AAN/AES Guideline Update: Efficacy & Tolerability of New AEDs I — New-Onset Epilepsy (2018)

This topic summarizes the 2018 AAN/AES practice guideline update on the efficacy and tolerability of second- and third-generation antiepileptic drugs for new-onset epilepsy, published in Epilepsy Currents (Kanner AM et al., 2018).

🔹 Bottom Line

  • Guideline: 2018 AAN/AES practice guideline update — updates the 2004 guideline on 8 second-generation + 6 third-generation AEDs for new-onset epilepsy
  • Focal epilepsy monotherapy: LTG (Level B) and LEV (Level C) may be considered; ZNS (Level C) also an option — all compared against CBZ-CR/CBZ-IR
  • Elderly (≥60 yr): LTG (Level B) and GBP (Level C) should be considered for new-onset focal epilepsy
  • Children — focal seizures: TPM 400 mg/d is possibly more effective than 50 mg/d (1 Class II) but no clinical recommendation can be made
  • Childhood absence epilepsy: ETS or VPA should be used before LTG unless compelling AE-related concerns (Level B); LTG is probably equally effective as ETS or VPA
  • No data exist for new AED efficacy in new-onset GE with GTC seizures, JME, or juvenile absence epilepsy
  • Third-generation AEDs: No high-quality studies for CLB, ESL, EZG, FBM, GBP, LTG, LEV, LCM, OXC, PER, PGB, RFN, TGB, TPM, VGB, or ZNS in new-onset epilepsy
  • FDA extrapolation: ESL and LCM (add-on or monotherapy, ≥4 yr) and PER (monotherapy) approved for focal epilepsy via extrapolation strategy
  • OXC remains the only AED with Level A evidence for new-onset focal epilepsy (unchanged from 2004)

Guideline Overview

Source & Scope

  • Organizations: AAN Guideline Development, Dissemination, and Implementation Subcommittee + AES
  • Published: Epilepsy Currents, Vol. 18, No. 4, July/August 2018, pp. 260–268
  • Authors: Kanner AM, Ashman E, Gloss D, Harden C, Bourgeois B, Bautista JF, et al.
  • Objective: Update the 2004 AAN guideline for treating new-onset focal or generalized epilepsy with second- and third-generation AEDs
  • Literature review: January 2003 to November 2015; 2004 AAN criteria used for classification
  • Companion guideline: Part II covers treatment-resistant epilepsy (separate publication)

AEDs Covered

GenerationDrugs
Second-generation (8)GBP, LTG, TPM, TGB, OXC, LEV, ZNS, VGB
Third-generation (6)CLB, ESL, EZG, LCM, PER, PGB, RFN
Older AEDs (2, newly approved in US)CLB, VGB

Key Question

  • For adults and children with newly diagnosed epilepsy, how do CLB, ESL, EZG, FBM, GBP, LTG, LEV, LCM, OXC, PER, PGB, RFN, TGB, TPM, VGB, and ZNS compare in efficacy and tolerability with older AEDs?
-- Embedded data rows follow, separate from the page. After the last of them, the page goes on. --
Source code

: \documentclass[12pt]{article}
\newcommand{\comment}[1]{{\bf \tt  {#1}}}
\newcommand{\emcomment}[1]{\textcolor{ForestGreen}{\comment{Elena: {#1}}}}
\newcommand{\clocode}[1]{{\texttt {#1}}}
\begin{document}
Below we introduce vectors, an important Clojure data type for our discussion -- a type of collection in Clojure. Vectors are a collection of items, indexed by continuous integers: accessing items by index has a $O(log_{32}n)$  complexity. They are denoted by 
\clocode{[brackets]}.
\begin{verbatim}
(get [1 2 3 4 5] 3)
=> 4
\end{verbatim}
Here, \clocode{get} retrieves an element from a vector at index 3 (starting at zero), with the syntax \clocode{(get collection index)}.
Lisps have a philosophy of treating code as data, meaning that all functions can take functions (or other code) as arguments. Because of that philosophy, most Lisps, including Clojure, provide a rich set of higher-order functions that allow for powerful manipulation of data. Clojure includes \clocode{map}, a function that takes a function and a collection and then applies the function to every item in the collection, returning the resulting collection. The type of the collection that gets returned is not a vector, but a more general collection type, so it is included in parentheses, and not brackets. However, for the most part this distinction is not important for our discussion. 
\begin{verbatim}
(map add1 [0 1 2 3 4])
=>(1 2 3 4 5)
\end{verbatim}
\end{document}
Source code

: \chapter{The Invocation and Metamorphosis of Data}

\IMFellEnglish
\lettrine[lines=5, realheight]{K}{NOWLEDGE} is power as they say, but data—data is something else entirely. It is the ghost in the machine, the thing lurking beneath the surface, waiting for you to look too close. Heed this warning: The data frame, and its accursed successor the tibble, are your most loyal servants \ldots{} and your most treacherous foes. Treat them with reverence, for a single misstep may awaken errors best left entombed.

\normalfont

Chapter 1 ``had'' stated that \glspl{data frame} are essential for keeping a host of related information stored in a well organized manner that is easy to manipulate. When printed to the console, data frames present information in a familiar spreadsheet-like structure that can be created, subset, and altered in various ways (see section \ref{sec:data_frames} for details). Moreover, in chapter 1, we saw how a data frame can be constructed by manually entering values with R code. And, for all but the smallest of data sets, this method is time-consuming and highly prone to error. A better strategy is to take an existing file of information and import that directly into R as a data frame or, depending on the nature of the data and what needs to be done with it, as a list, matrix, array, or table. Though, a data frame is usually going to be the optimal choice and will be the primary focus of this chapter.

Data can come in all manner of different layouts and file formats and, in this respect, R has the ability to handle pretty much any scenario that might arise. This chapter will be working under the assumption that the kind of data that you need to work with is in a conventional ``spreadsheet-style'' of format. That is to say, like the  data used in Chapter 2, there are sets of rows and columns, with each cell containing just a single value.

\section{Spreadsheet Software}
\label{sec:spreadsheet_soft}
Evidence Classification Changes from 2004

  • 3 LTG studies: downgraded from Class I → Class II
  • 1 GBP study: downgraded from Class I → Class III
  • 2 TPM studies: downgraded from Class I → Class III
  • 4 OXC studies: remain Class I (unchanged)
  • Net effect: GBP and TPM → possibly effective (Level C); LTG → probably effective (Level B); OXC → unchanged (Level A)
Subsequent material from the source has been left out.